Antes de cair na cama eu tinha que ter dito que o meu guarda-roupa é a minha caixa de pandora. Lá estavam meus tesouros. As roupas que procurava gostar de usar, apesar de nunca poder ter acesso às modinhas de verdade. Eram muito caras. Mas minhas roupas eram bonitas. Até, vejam só, tenho algumas peças dessa época ainda, e que ainda me servem. As costuradas pela dona Zilda. Que insistência em usar ainda, mas só se ficar bonita. Diferente dessa frase repetitiva que fiz. Na adolescência eu chamaria isso de “ridículo”, um dos sentimentos mais recorrentes entre as paredes branco-gelo de meu quarto. E eram limpas contrastando com a chuva de pensamentos que me assolava. De contornos, os cartazes da Miriam. Mas no meu guarda-roupa tinha também meu porta-jóias. Meus lindos brincos, anéis, colares. Passei quase minha vida toda com alguma correntinha no pescoço e anéis nos dedos. Faz anos que ela é de ouro, e faz três anos que tem um pingente de um menininho de boné contornando meu colo e aquecendo meu coração. Mas minhas jóias de adolescência eram bijouteria, só tinham valor sentimental. Muitas compradas em praia, que na metade do ano já estavam bem feias. Ah, passava o ano esperando as férias dos meus pais, para viajar com eles e meus irmãos pra praia. Então, na minha caixa de pandora tinha também meus biquínis. Antes de me mudar para esse quarto que tinha janela para o bosque, morávamos numa cidade em que nossa casa ficava em frente a um clube de piscina. Vivia preta. Melanina ativada. Tinha algumas roupas de banho que ocuparam ali, algumas das gavetas, numa posição mais aposentada durante todo o ano. Meu guarda-roupa tinha três gavetas grandes, logo atrás do espelho. A arara tinha casacos, vestidos, saias. Nas outras quatro portas não haviam espelhos, mas tinha calceiro. Eu achava isso muito legal, porque no guarda-roupa prensado não tinha lugar para pendurar as calças de forma tão simétrica. Ah, o prensado tinha penteadeira no meio. Na caixa de pandora com espelhos na porta, do lado de fora, eu tinha que fazer minha penteadeira nas prateleiras internas. Então, meu guarda-roupa tinha aquele cheirinho bom de perfume de moça, hidratante para o corpo e sabonete gostoso. Ah, eu me sentia tão bem abrindo aquelas portas. Ele era o dono de uma das paredes.
Nossa, descrever meu quarto é uma tarefa meio cansativa.
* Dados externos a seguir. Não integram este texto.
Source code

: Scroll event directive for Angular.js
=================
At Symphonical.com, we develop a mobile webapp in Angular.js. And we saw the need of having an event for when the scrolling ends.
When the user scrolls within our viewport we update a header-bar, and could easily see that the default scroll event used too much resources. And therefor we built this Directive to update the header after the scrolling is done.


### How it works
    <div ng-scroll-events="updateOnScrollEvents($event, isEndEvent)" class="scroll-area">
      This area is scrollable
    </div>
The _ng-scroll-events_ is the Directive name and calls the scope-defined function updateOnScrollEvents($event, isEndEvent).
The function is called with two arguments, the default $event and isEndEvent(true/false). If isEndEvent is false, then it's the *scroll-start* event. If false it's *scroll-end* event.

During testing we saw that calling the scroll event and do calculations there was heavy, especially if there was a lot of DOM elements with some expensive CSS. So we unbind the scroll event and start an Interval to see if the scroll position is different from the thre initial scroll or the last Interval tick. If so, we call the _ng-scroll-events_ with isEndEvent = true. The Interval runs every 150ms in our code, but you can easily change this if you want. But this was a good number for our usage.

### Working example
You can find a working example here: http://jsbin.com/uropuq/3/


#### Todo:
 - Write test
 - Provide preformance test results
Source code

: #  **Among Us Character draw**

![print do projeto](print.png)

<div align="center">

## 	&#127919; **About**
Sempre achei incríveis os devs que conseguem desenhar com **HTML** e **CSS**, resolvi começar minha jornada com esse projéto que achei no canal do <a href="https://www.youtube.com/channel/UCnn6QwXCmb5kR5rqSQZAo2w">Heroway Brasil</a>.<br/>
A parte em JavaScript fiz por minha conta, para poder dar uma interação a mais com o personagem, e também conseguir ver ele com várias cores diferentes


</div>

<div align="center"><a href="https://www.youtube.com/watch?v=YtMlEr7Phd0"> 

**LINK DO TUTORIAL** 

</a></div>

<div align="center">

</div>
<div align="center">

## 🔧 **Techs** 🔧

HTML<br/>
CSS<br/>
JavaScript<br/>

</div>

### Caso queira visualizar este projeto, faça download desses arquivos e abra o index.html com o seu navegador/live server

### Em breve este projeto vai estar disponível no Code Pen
Na outra parede, ao lado da mesa do meu bisavô que abrigava a caixa de tintas - e velha Olivetti que vez em sempre ocupava o centro da mesa, das lições de datilografia ao meu primeiro romance escrito – tinha uma estante de aço, singelamente pintada de azul bebe que abrigava todos os meus livros, cadernos, revistas Claudia, badulaques e tranqueiras dessa fase tão bagunçada da vida. Na primeira prateleira de baixo ficavam os calçados. Depois vinham as revistas que comecei devorar muito cedo, e uma sequencia de enfeites mimosos.
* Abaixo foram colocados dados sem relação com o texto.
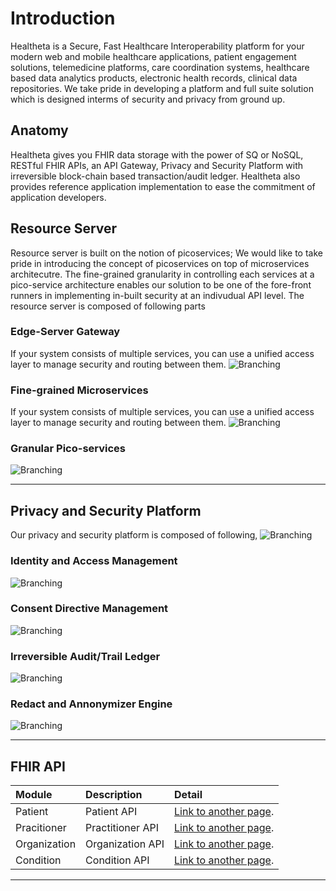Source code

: # Introduction

Healtheta is a Secure, Fast Healthcare Interoperability platform for your modern web and mobile healthcare applications, patient engagement solutions, telemedicine platforms, care coordination systems, healthcare based data analytics products, electronic health records, clinical data repositories. We take pride in developing a platform and full suite solution which is designed interms of security and privacy from ground up.

## Anatomy

Healtheta gives you FHIR data storage with the power of SQ or NoSQL, RESTful FHIR APIs, an API Gateway, Privacy and Security Platform with irreversible block-chain based transaction/audit ledger. Healtheta also provides reference application implementation to ease the commitment of application developers.

## Resource Server
Resource server is built on the notion of picoservices; We would like to take pride in introducing the concept of picoservices on top of microservices architecutre. The fine-grained granularity in controlling each services at a pico-service architecture enables our solution to be one of the fore-front runners in implementing in-built security at an indivudual API level. The resource server is composed of following parts

### Edge-Server Gateway
If your system consists of multiple services, you can use a unified access layer to manage security and routing between them.
![Branching](https://user-images.githubusercontent.com/43714632/47487379-f7760600-d85f-11e8-827e-0727bb01dc7a.jpg)

### Fine-grained Microservices
If your system consists of multiple services, you can use a unified access layer to manage security and routing between them.
![Branching](https://user-images.githubusercontent.com/43714632/47487379-f7760600-d85f-11e8-827e-0727bb01dc7a.jpg)

### Granular Pico-services
![Branching](https://user-images.githubusercontent.com/43714632/47487379-f7760600-d85f-11e8-827e-0727bb01dc7a.jpg)

* * *

## Privacy and Security Platform
Our privacy and security platform is composed of following,
![Branching](https://user-images.githubusercontent.com/43714632/47487379-f7760600-d85f-11e8-827e-0727bb01dc7a.jpg)

### Identity and Access Management
![Branching](https://user-images.githubusercontent.com/43714632/47487379-f7760600-d85f-11e8-827e-0727bb01dc7a.jpg)

### Consent Directive Management
![Branching](https://user-images.githubusercontent.com/43714632/47487379-f7760600-d85f-11e8-827e-0727bb01dc7a.jpg)

### Irreversible Audit/Trail Ledger
![Branching](https://user-images.githubusercontent.com/43714632/47487379-f7760600-d85f-11e8-827e-0727bb01dc7a.jpg)

### Redact and Annonymizer Engine
![Branching](https://user-images.githubusercontent.com/43714632/47487379-f7760600-d85f-11e8-827e-0727bb01dc7a.jpg)


* * *

## FHIR API

| Module        | Description          | Detail |
|:-------------|:------------------|:------|
| Patient           | Patient API | [Link to another page](./another-page.html).  |
| Pracitioner | Practitioner API   | [Link to another page](./another-page.html).  |
| Organization           | Organization API     | [Link to another page](./another-page.html).   |
| Condition          | Condition API | [Link to another page](./another-page.html). |


* * *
Sempre quero voltar pra cama. Ao lado dela, um criado mudo que abrigava o meu som, batizado na época de minisystem. Aprendi a fazer mágica e me beneficiar das palavras logo cedo. Transformei a caderneta ganha de R$ 150, meu texto publicado no jornal Novo Horizonte “Mãe, a vida dá vida” e os mais R$ 90 interados por meu bondoso pai em um aparelho de som. Empilhados abaixo dele estavam todos os meus poucos CDs – que estavam começando a surgir. Mas uma infinidade de fitas k7. Tinha uma sempre no ponto para eu gravar as músicas da hora que tocavam na Movimento FM. Largava a cera, o balde, a vassoura, a massa de pão, o que fosse, para correr apertar “rec”. Aos 15 anos, já tinha uma playlist interessante.
Mas sabe qual é a parte mais importante do meu quarto? É uma que permanece comigo até hoje: a essência da minha alma. Hoje enxergo com clareza tudo que parecia bagunçado e nebuloso dentro da moldura do bosque. Apesar de virginiana, sempre guardei muitos badulaques. É caixa, dentro de caixa, para guardar outra caixa. Coloridas, bonitas, diversos compartimentos, enfeitadas, com adesivos. Meticulosamente tudo separado, as vezes misturado. Caixas pra arrumação, caixas pra bagunça, caixa pra sapatos, caixa pra cintos e meias, caixa pra contas a pagar, para as cartas, bilhetes e marcas do namoro. Meu namoro com a vida, com a paixão de estar viva, com meus tesouros íntimos, esse namoro em si mesma, narcisista, apoiada na representação do real para não perder o norte. Me ver faz bem. 

Crédito imagem ilustração: 

terça-feira, 3 de julho de 2012



Christoferson
A nova proposta, de uma tradicional e antiga simetria
Daiana Pasquim[i]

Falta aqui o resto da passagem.